Its that time of the year when mobile phone screenshots increasingly lend themselves to Facebook posts grimly declaring regional temperatures from across the country — most on the wrong side of 40 and some hovering around 50 in degree celsius. It’s the time for the deadly heatwaves that kill thousands every year, close down schools and offices and, in general, make life miserable for millions.
The increasing intensity and number of these heatwaves between March and June every year have been a subject of concern for scientists for close to a decade now. In daily conversations, it is not unusual to encounter someone loosely blaming ‘global warming’ or ‘climate change’ for the phenomenon.
Scientists from the Japan Agency for Marine-Earth Science and Technology in Yokohama and India’s ministry of earth sciences have now come together to analyse the anatomy of these heatwaves in a paper1 published in Scientific Reports last week. They tried to understand what causes these severe spells of heat. They looked at observed patterns and statistical analyses of the maximum temperature variability and have identified two types of heatwaves in the country — the first over north-central India and the second over coastal eastern India.
They associate the first one over north-central India with ‘blocking’ over faraway North Atlantic, which results in a cyclonic anomaly west of North Africa at upper atmospheric levels. All of this triggers a chain of events that eventually affects the Indian subcontinent causing heatwave conditions over India. The heatwave in coastal eastern India, on the other hand, is due to anomalous cooling in the Pacific which generates ‘northwesterly anomalies’ over the landmass reducing the land-sea breeze and resulting in heatwaves.
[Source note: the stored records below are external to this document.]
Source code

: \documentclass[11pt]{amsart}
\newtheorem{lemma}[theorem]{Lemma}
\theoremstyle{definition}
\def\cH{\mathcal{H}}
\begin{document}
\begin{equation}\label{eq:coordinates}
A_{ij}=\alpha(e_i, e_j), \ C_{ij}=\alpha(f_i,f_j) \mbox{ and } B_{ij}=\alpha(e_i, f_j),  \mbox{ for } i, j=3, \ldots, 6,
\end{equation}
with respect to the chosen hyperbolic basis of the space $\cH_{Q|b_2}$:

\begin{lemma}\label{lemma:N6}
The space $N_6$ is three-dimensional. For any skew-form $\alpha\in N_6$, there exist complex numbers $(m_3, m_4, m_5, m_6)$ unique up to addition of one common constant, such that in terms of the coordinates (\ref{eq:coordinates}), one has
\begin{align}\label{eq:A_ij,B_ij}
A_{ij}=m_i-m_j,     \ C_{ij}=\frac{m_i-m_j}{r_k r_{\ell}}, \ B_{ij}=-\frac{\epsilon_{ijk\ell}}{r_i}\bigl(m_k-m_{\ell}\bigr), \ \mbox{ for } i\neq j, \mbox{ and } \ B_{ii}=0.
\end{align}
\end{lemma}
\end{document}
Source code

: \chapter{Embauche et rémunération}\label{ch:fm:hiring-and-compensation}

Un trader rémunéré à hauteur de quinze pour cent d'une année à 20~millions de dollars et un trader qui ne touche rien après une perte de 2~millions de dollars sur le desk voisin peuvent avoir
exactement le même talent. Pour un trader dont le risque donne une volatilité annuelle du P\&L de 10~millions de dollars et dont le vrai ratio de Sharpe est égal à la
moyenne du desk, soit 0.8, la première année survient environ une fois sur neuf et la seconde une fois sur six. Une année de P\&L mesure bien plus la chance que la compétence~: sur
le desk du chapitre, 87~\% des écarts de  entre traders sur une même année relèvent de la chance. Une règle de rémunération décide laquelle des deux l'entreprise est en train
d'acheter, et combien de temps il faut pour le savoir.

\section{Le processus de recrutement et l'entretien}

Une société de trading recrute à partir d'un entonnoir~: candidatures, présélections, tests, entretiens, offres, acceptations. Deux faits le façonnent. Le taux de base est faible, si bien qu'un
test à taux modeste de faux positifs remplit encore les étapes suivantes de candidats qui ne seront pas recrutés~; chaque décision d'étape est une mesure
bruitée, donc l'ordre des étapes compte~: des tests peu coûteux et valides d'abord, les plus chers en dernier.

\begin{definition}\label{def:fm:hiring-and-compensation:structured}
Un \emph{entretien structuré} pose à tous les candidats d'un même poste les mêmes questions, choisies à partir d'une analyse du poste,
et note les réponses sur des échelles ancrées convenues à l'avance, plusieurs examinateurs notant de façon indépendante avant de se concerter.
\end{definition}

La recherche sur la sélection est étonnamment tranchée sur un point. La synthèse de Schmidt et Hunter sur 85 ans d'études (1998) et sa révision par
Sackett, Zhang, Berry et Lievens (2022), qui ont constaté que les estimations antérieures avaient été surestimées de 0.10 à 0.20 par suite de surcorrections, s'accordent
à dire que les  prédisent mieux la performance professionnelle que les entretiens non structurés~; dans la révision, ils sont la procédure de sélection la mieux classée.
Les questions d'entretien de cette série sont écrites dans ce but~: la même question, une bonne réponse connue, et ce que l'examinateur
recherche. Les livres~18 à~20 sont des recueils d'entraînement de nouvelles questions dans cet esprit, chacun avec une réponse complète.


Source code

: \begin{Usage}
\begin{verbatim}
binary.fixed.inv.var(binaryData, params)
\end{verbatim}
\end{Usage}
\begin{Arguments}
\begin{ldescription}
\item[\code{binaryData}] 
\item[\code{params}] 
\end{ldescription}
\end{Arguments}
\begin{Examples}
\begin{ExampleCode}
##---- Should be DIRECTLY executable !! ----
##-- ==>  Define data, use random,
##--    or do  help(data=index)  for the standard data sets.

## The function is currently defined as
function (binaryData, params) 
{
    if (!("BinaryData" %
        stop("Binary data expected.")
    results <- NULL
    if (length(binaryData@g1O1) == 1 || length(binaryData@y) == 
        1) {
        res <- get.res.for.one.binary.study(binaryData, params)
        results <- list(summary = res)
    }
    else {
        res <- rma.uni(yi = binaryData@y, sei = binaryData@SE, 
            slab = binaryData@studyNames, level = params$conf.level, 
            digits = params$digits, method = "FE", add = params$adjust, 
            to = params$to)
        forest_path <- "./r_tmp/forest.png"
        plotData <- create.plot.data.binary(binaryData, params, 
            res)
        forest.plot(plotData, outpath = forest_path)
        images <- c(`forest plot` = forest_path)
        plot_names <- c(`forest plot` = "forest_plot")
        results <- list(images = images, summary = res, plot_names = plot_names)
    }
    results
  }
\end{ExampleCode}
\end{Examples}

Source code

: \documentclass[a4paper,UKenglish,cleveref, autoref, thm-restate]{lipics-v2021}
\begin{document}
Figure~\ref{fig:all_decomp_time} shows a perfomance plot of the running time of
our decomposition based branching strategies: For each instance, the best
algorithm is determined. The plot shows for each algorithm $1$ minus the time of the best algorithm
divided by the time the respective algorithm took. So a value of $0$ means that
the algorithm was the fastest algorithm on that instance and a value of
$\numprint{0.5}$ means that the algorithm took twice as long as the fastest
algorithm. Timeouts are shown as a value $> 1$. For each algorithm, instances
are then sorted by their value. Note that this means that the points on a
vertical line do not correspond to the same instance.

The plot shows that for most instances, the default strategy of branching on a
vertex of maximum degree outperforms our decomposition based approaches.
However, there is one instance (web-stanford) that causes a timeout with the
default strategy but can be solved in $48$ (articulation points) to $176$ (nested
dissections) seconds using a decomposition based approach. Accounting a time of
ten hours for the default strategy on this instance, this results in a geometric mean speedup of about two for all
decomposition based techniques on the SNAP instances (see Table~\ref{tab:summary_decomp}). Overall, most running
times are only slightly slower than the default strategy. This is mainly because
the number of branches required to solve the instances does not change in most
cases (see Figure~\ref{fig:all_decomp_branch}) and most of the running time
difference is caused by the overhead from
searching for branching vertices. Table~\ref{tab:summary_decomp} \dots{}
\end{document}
As several studies, including IPCC estimates, suggest that the frequency of heatwaves would only increase in near future, understanding the science behind India’s heatwaves would help policy makers design better strategies to tackle these annual extreme events.
In another related study2 in Scientific Reports last week, a group of international scientists, primarily from China and USA, have questioned earlier estimates of groundwater depletion in the Northwest India aquifer based on data from NASA’s Gravity Recovery and Climate Experiment (GRACE) satellites. Research in the past showed that groundwater levels in northern India have been declining very rapidly — by as much as a meter every three years — between 2002 and 2008. And also that the calamity was almost entirely man-made. In the hotbed of this unprecedented deletion are Rajasthan, Punjab, and Haryana — states with staggering population growth, rapid economic development, and water-hungry farms — accounting for about 95 percent of groundwater use in the region.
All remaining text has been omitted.